• **Task item**:
Your answer should be one number, namely how many lines in the listing below include the word "cors".

• **Entries supplied**:
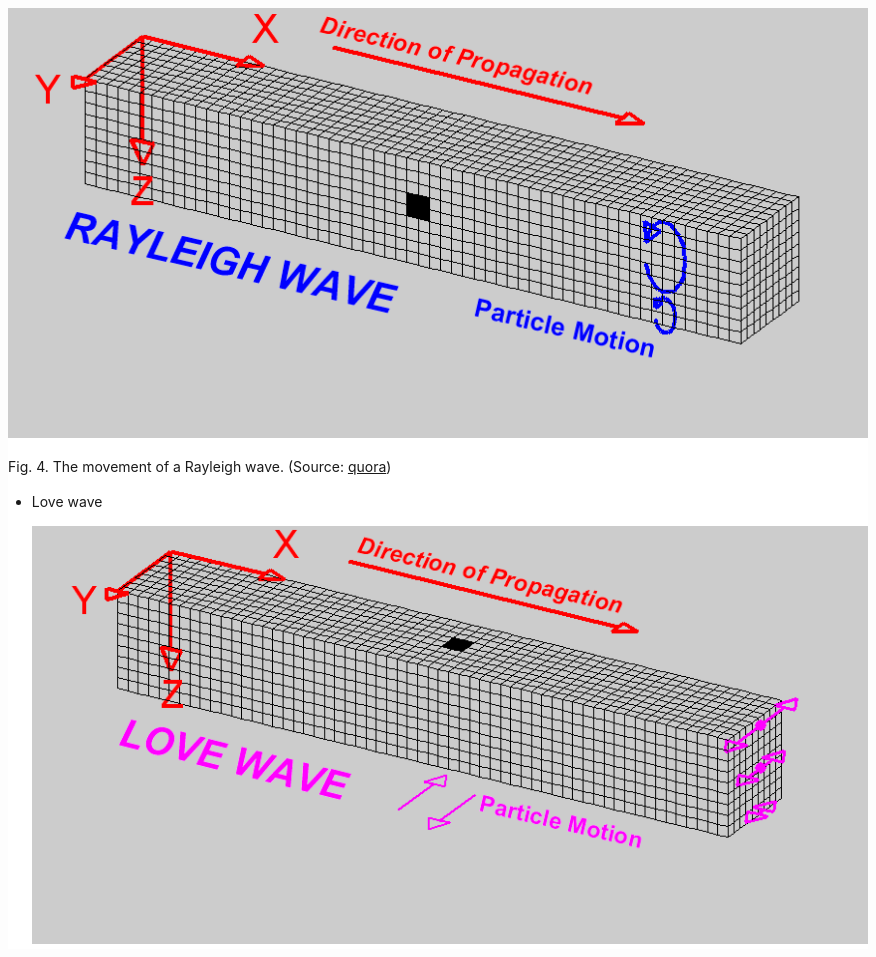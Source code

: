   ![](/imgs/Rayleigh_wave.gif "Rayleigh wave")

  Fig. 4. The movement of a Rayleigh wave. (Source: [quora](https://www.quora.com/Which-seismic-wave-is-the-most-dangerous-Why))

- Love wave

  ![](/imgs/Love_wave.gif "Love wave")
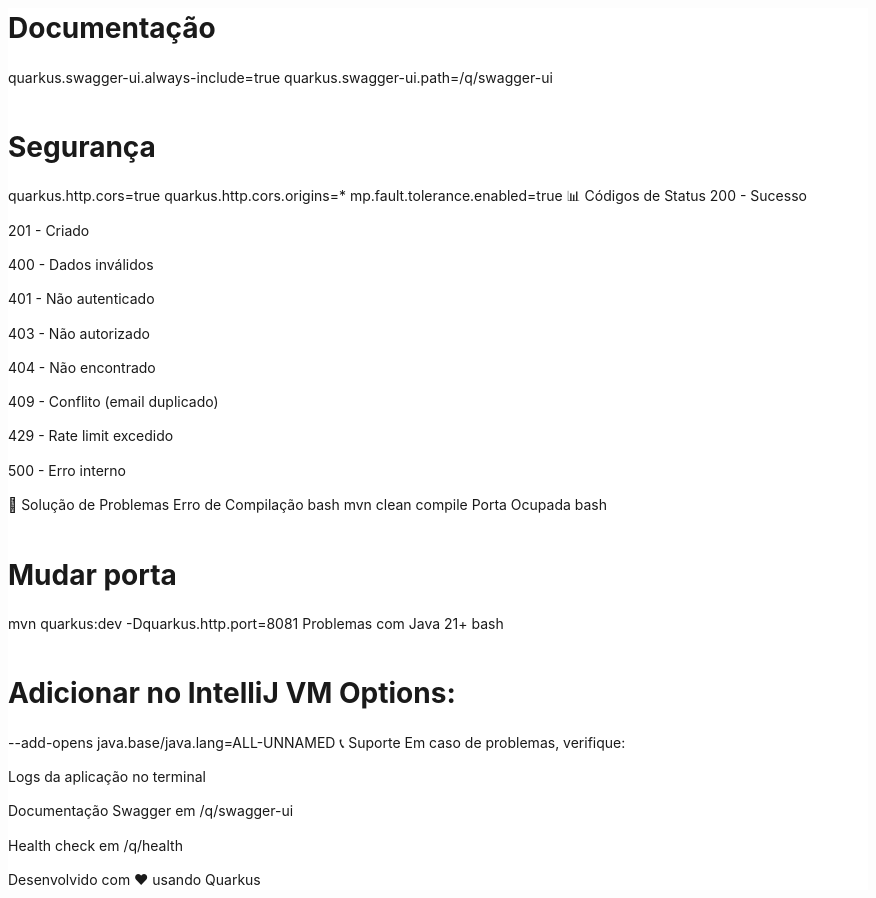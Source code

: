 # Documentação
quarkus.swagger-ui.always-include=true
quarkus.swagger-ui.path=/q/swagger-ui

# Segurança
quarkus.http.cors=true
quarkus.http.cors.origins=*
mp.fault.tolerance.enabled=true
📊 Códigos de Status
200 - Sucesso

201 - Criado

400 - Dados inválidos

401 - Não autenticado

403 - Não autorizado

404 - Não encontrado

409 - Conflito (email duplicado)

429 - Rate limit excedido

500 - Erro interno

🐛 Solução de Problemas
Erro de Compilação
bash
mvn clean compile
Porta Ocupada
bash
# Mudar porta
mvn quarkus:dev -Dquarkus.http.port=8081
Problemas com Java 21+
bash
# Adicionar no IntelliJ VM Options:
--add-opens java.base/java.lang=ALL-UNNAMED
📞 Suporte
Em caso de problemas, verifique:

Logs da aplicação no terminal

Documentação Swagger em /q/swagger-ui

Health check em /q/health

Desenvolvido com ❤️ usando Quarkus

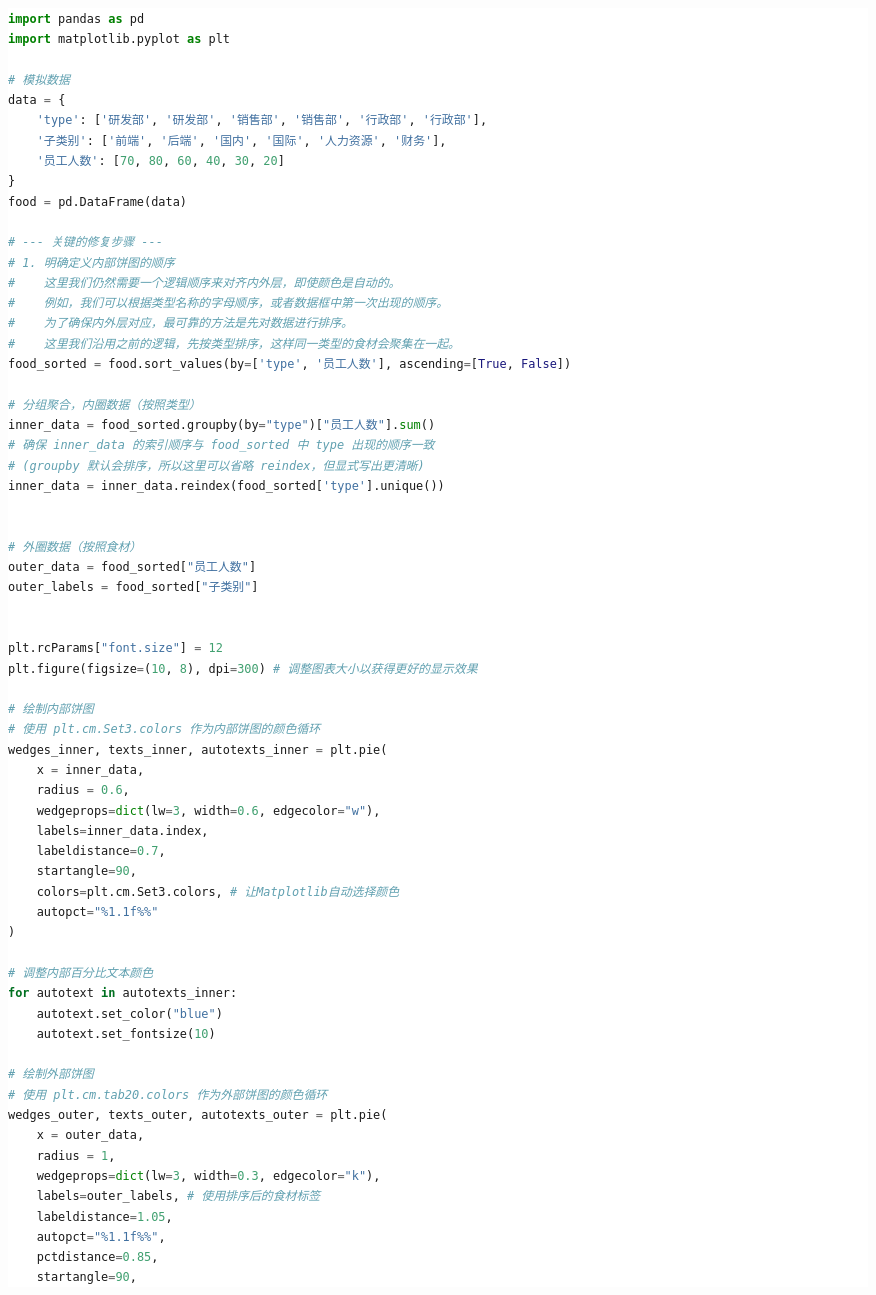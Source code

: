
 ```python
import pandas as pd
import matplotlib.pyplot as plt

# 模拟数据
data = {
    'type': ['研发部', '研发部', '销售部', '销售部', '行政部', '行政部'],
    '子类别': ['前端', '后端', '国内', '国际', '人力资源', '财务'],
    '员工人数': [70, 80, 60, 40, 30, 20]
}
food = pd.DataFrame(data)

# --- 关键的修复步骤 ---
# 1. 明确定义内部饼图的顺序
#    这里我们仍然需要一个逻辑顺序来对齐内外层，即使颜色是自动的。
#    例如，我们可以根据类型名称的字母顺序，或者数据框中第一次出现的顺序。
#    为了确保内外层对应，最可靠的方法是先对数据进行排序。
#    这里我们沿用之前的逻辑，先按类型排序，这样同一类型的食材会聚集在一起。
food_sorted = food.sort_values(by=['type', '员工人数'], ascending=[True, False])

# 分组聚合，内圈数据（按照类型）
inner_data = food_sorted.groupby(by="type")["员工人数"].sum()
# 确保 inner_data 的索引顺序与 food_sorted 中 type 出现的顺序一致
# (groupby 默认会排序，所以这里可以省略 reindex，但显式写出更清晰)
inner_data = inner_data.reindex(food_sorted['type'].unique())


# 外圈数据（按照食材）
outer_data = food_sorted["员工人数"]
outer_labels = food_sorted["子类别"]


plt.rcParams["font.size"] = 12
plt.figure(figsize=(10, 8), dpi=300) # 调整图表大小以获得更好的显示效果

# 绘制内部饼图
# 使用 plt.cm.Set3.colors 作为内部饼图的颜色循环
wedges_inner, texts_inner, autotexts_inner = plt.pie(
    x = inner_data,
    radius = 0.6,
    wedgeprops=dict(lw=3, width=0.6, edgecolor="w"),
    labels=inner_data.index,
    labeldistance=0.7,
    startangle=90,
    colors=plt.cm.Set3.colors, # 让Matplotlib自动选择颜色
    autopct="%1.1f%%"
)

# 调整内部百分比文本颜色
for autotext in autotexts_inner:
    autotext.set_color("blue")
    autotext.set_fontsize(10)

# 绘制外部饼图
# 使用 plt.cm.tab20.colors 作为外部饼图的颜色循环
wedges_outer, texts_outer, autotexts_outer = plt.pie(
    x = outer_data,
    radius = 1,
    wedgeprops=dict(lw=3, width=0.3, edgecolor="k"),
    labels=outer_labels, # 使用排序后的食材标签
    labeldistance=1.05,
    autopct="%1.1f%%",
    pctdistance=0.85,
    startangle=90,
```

• **Task response**:
2